START DATASET EXTRACT
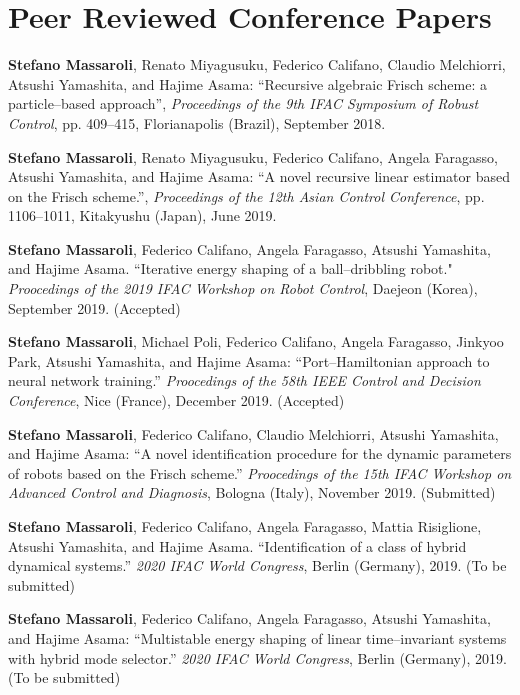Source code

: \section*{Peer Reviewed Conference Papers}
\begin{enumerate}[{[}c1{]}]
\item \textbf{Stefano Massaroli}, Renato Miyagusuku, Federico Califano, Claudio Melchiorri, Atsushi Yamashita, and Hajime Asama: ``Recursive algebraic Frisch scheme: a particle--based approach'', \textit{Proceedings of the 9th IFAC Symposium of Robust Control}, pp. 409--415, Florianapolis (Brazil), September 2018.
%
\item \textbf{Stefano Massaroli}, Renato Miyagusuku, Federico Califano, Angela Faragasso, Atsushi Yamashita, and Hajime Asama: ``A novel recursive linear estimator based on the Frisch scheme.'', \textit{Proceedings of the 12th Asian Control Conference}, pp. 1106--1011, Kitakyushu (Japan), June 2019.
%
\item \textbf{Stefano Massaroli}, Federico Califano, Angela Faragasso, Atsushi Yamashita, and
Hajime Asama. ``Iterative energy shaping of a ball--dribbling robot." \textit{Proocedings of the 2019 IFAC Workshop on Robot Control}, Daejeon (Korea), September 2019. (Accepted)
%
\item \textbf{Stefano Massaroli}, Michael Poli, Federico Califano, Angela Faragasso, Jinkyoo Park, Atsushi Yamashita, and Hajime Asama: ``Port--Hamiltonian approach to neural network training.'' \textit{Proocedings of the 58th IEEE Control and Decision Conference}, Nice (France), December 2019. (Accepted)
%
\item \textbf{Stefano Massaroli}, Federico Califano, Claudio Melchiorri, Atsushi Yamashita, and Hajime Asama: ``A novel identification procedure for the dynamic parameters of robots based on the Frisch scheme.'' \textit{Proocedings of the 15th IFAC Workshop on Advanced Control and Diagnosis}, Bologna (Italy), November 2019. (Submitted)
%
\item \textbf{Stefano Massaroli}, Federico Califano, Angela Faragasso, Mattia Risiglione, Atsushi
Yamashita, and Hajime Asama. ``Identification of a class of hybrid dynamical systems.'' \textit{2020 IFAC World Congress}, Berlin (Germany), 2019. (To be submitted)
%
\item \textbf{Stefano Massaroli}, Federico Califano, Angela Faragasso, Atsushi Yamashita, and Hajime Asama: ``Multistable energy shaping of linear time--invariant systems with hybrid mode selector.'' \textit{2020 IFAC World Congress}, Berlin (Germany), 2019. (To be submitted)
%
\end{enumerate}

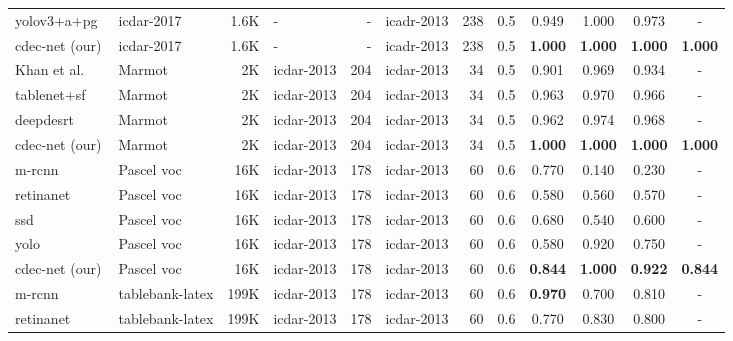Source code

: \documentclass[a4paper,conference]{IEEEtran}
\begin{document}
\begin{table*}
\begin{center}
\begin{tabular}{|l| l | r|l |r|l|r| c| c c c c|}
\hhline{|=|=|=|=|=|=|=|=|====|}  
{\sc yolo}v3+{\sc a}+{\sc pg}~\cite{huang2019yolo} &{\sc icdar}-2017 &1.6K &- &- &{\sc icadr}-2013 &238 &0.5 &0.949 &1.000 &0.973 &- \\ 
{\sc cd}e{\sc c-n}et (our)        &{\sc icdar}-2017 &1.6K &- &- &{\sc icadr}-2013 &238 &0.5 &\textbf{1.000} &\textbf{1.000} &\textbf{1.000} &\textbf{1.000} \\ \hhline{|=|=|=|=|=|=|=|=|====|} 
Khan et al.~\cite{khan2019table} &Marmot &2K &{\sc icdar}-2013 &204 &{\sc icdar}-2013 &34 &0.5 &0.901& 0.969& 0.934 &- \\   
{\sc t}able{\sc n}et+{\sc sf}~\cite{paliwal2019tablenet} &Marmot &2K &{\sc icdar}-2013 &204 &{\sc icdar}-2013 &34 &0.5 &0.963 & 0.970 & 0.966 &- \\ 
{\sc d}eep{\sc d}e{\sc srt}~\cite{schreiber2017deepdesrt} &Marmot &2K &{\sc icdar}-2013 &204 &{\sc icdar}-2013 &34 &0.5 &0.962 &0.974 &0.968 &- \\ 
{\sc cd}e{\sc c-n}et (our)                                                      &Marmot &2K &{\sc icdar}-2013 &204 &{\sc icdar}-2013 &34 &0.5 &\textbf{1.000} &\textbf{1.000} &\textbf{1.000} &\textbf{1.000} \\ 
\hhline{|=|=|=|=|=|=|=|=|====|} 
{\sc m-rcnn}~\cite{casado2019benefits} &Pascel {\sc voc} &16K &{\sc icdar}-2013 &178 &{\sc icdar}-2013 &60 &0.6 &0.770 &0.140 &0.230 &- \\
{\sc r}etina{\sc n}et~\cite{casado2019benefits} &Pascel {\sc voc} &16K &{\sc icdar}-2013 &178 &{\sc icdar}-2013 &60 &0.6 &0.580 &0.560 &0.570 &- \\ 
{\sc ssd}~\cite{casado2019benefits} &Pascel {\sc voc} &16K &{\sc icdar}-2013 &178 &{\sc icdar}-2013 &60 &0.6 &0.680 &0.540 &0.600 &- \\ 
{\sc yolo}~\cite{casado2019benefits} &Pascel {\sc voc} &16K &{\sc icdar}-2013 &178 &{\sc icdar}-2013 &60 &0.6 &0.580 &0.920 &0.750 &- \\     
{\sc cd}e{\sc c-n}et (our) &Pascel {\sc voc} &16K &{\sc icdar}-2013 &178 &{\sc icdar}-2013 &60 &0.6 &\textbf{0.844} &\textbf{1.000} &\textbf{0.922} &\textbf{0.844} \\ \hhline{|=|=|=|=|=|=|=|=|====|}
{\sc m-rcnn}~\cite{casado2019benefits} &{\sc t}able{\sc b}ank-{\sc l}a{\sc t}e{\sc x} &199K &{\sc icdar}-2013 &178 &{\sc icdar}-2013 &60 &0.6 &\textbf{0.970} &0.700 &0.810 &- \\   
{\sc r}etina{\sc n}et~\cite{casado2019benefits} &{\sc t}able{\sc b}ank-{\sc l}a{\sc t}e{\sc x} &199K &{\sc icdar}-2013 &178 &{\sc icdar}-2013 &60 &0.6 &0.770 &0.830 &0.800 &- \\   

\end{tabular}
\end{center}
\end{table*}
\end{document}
END DATASET EXTRACT
START DATASET EXTRACT
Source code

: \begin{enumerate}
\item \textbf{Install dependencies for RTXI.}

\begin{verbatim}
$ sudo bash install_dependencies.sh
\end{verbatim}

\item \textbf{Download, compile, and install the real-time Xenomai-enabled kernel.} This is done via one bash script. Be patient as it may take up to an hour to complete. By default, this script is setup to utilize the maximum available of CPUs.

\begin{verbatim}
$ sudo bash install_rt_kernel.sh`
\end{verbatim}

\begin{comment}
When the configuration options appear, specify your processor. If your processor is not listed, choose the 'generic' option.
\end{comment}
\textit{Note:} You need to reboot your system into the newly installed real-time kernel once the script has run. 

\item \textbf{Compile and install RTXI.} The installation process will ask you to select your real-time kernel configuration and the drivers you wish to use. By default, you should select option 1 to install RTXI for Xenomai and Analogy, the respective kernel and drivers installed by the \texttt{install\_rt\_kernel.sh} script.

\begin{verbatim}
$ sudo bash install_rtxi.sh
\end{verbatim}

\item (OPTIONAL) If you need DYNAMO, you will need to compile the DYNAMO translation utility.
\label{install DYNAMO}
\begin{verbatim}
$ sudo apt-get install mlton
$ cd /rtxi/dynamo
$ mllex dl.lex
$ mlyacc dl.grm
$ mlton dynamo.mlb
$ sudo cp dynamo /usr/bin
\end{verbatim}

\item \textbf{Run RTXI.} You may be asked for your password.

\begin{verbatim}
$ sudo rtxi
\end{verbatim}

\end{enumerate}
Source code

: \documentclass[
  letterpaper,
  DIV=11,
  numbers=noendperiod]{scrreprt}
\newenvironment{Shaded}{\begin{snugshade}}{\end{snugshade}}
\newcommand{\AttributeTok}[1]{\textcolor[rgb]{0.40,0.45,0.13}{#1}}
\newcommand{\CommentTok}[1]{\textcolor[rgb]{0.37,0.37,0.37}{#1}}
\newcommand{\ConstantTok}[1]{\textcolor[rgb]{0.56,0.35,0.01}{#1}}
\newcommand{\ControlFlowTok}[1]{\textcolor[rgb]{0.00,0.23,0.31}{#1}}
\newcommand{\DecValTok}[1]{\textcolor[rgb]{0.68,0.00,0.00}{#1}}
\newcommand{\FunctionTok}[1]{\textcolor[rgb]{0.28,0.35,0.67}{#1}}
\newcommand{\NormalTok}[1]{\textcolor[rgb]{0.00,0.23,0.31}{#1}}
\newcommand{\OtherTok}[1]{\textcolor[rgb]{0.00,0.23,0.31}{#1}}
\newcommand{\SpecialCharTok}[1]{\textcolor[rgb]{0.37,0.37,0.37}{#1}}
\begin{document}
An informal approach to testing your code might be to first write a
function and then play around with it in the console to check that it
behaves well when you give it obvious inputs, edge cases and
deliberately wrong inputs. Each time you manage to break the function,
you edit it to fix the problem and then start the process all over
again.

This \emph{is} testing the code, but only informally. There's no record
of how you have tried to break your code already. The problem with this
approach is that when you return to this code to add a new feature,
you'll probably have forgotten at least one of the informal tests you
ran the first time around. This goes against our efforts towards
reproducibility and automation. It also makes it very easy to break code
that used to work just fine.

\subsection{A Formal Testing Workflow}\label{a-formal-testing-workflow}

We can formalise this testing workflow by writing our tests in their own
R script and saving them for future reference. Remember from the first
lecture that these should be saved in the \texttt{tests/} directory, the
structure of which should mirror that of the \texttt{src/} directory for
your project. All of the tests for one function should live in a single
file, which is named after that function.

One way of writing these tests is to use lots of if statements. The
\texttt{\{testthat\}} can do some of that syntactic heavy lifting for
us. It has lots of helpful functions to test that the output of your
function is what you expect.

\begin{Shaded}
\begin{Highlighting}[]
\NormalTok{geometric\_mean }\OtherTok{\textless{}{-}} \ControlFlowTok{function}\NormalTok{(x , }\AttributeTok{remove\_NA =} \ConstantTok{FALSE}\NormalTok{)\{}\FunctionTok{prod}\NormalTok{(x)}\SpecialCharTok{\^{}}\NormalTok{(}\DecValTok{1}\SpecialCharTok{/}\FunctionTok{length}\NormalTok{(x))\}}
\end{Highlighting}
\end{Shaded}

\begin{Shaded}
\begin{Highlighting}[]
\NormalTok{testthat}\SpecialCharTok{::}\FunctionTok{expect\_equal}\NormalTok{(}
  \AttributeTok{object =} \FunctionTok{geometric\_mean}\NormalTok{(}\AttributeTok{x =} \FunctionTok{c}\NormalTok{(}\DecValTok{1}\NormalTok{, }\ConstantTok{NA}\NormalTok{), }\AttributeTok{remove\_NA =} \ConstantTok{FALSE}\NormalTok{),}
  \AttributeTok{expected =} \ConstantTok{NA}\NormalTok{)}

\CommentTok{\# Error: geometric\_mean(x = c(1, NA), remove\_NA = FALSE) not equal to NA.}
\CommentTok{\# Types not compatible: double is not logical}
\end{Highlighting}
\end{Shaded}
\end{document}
END DATASET EXTRACT
- **TO DO**:
For each line of the entries that contains the word "energy", make a copy.

- **RESPONSE**:
Hajime Asama. ``Iterative energy shaping of a ball--dribbling robot." \textit{Proocedings of the 2019 IFAC Workshop on Robot Control}, Daejeon (Korea), September 2019. (Accepted)
\item \textbf{Stefano Massaroli}, Federico Califano, Angela Faragasso, Atsushi Yamashita, and Hajime Asama: ``Multistable energy shaping of linear time--invariant systems with hybrid mode selector.'' \textit{2020 IFAC World Congress}, Berlin (Germany), 2019. (To be submitted)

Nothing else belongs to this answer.